A single number is wanted: how many lines of the data include the string "using".

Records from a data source
○ ○ ○ ○ ○

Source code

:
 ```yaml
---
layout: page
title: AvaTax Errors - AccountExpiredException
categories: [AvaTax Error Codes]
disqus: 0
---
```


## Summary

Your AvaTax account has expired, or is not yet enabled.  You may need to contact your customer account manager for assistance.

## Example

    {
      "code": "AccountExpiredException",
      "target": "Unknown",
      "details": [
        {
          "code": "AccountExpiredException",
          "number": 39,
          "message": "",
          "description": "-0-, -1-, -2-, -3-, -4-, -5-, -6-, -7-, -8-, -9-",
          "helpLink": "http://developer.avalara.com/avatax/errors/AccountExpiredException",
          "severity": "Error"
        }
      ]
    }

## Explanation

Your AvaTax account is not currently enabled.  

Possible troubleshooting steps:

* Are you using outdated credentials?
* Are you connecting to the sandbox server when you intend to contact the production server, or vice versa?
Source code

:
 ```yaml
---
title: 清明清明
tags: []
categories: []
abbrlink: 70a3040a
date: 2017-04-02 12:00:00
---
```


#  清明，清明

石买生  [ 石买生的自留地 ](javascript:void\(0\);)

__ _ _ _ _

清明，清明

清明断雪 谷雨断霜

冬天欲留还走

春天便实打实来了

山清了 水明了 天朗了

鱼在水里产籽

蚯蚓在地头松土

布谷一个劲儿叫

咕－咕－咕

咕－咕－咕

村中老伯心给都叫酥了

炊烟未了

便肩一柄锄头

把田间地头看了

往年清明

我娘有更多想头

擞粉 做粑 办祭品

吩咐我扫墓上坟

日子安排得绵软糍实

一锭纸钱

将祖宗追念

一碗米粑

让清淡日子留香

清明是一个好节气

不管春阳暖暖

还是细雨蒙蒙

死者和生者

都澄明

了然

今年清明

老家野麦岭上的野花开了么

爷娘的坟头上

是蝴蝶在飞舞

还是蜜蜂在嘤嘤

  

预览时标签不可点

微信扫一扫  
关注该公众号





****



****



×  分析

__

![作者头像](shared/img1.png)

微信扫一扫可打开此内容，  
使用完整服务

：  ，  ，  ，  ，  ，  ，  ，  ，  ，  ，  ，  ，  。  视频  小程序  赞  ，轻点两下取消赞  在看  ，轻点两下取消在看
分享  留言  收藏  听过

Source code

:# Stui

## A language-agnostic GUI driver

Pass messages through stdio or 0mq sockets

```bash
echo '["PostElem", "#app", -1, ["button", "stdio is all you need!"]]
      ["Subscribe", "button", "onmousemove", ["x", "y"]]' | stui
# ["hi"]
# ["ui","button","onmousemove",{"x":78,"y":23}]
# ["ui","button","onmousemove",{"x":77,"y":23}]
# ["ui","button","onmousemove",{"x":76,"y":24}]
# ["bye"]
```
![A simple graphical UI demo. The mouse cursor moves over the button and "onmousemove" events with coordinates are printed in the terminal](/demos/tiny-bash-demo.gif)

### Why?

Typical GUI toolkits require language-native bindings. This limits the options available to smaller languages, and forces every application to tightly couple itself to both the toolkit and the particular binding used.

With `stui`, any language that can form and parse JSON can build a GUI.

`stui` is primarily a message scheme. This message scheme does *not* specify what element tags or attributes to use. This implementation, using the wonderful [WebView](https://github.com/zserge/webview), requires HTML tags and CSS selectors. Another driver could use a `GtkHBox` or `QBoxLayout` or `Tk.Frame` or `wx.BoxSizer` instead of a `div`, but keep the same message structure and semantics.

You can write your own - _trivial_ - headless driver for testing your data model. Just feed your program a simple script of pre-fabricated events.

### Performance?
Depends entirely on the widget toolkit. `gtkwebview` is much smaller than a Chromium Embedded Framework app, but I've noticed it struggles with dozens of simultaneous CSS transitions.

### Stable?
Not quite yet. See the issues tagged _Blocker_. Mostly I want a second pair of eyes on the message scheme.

○ ○ ○ ○ ○

RESULT OF THE EXERCISE - 2